Such honesty when explaining any decisions regarding her music – “It started a few years ago as I haven’t been writing songs all my life, so it’s pretty new to me,” and various tastes in music reveals much of Hege Brynildsen’s own personality, which is free of any pretence and that is something to be admired especially when trying to convince others that your songs contain real emotions. No wonder this country-songstress from Halden sounds like she has just stepped from any country music scene located in the States, such is the authentic delivery and choice of subject matter when singing her own compositions, coupled with the odd cover version, as Hege Brynildsen seems to be following a similar path to the often used topics in country music involving religion and alcohol. But never one to shift from her true personality, Hege Brynildsen confesses that she was unaware of the similarities between her own songs and those trends set in country music.

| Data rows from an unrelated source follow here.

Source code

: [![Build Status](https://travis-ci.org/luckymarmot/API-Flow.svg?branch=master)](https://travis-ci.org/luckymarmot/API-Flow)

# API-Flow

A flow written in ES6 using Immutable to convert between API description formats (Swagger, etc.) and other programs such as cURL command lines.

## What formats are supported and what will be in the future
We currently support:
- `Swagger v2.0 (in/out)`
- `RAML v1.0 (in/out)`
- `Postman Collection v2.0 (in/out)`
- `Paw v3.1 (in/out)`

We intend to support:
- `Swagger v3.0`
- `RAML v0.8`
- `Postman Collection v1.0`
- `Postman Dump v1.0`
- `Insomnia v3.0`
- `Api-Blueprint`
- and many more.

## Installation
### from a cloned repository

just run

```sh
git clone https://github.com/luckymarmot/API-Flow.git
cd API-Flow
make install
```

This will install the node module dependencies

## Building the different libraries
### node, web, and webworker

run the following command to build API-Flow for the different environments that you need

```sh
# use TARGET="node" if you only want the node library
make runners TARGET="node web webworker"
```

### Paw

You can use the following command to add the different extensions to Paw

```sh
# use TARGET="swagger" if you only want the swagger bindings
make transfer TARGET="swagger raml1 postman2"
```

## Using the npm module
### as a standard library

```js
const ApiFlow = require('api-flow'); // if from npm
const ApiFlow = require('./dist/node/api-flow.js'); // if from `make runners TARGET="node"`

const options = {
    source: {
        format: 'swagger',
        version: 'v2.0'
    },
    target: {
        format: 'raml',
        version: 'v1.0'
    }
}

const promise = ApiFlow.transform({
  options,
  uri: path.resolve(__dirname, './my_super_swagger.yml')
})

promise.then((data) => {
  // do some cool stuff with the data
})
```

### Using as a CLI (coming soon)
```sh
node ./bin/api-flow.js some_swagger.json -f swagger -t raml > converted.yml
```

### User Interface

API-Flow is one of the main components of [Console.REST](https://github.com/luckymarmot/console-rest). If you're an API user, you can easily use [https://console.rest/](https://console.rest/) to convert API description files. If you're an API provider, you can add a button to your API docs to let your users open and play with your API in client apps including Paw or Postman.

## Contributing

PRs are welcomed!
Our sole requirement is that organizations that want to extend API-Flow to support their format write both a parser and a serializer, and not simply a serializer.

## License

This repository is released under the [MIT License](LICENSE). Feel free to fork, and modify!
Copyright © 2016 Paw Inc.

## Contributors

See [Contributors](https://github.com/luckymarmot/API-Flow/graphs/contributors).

“I wasn’t aware of it at the time when I was writing my first album but people have told me this later on,” responds Hege regarding the choice of material of her own songs and the similarities with American country music. “I guess it’s intuition or something like that, as I am mainly interested in whether a song is good or not, in my opinion, and then the words formulate and I use those which seem most natural to me. For example, the cover song ‘Bad Bad Whiskey’ I have never personally tasted whiskey; it was my boyfriend who introduced the song when we were in Austin, Texas a few years back and I just fell in love with it as it’s such a great song and that’s enough for me and why it was on the record.”

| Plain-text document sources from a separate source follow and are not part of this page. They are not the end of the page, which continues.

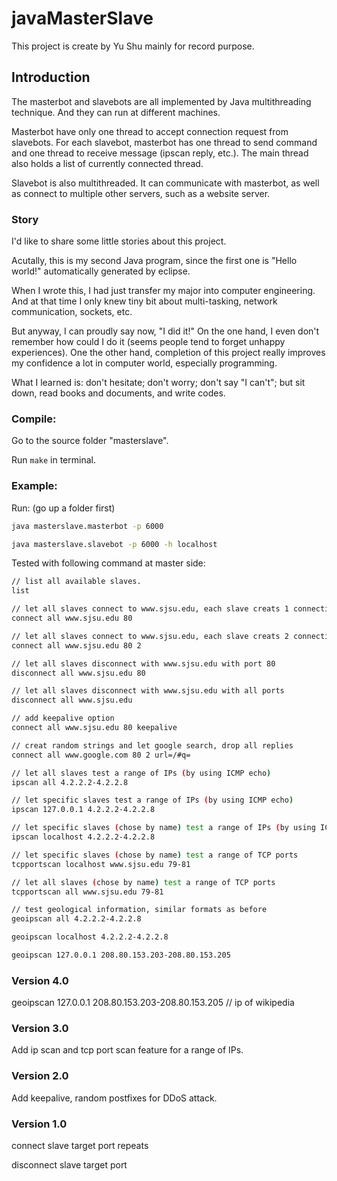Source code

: # javaMasterSlave

This project is create by Yu Shu mainly for record purpose.

## Introduction

The masterbot and slavebots are all implemented by Java multithreading technique. And they can run at different machines.

Masterbot have only one thread to accept connection request from slavebots. For each slavebot, masterbot has one thread to send 
command and one thread to receive message (ipscan reply, etc.). The main thread also holds a list of currently connected thread.

Slavebot is also multithreaded. It can communicate with masterbot, as well as connect to multiple other servers, such as a website server.

### Story
I'd like to share some little stories about this project.

Acutally, this is my second Java program, since the first one is "Hello world!" automatically generated by eclipse.

When I wrote this, I had just transfer my major into computer engineering. 
And at that time I only knew tiny bit about multi-tasking, network communication, sockets, etc.

But anyway, I can proudly say now, "I did it!" On the one hand, I even don't remember how could I do it (seems people tend to forget unhappy experiences). One the other hand, completion of this project really improves my confidence a lot in computer world, especially programming.

What I learned is: don't hesitate; don't worry; don't say "I can't"; but sit down, read books and documents, and write codes.

### Compile:
Go to the source folder "masterslave".

Run ```make``` in terminal.

### Example:

Run: (go up a folder first)

```bash
java masterslave.masterbot -p 6000

java masterslave.slavebot -p 6000 -h localhost
```

Tested with following command at master side:

```bash
// list all available slaves.
list

// let all slaves connect to www.sjsu.edu, each slave creats 1 connection.
connect all www.sjsu.edu 80 

// let all slaves connect to www.sjsu.edu, each slave creats 2 connection.
connect all www.sjsu.edu 80 2 

// let all slaves disconnect with www.sjsu.edu with port 80
disconnect all www.sjsu.edu 80 

// let all slaves disconnect with www.sjsu.edu with all ports
disconnect all www.sjsu.edu 

// add keepalive option
connect all www.sjsu.edu 80 keepalive 

// creat random strings and let google search, drop all replies
connect all www.google.com 80 2 url=/#q= 

// let all slaves test a range of IPs (by using ICMP echo)
ipscan all 4.2.2.2-4.2.2.8 

// let specific slaves test a range of IPs (by using ICMP echo)
ipscan 127.0.0.1 4.2.2.2-4.2.2.8 

// let specific slaves (chose by name) test a range of IPs (by using ICMP echo)
ipscan localhost 4.2.2.2-4.2.2.8 

// let specific slaves (chose by name) test a range of TCP ports
tcpportscan localhost www.sjsu.edu 79-81 

// let all slaves (chose by name) test a range of TCP ports
tcpportscan all www.sjsu.edu 79-81 

// test geological information, similar formats as before
geoipscan all 4.2.2.2-4.2.2.8 

geoipscan localhost 4.2.2.2-4.2.2.8

geoipscan 127.0.0.1 208.80.153.203-208.80.153.205 
```

### Version 4.0

geoipscan 127.0.0.1 208.80.153.203-208.80.153.205
// ip of wikipedia

### Version 3.0

Add ip scan and tcp port scan feature for a range of IPs.

### Version 2.0

Add keepalive, random postfixes for DDoS attack.

### Version 1.0

connect slave target port repeats

disconnect slave target port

Are you a religious person, therefore, considering the religious aspect of ‘Healing Hands’ which, again, is one of the key song writing ingredients of country music?

“I’m not really a religious person, but I guess in country [music] it’s a tradition, especially if you consider that song by Kris Kristofferson ‘Why Me’ as a lot of those great singer-songwriters have a lot of religious aspects to their songs. I think it’s powerful and I think it’s beautiful in songs and it doesn’t have anything to do with me or my preferences, but the words came as they did for ‘Healing Hands’ and I used them.”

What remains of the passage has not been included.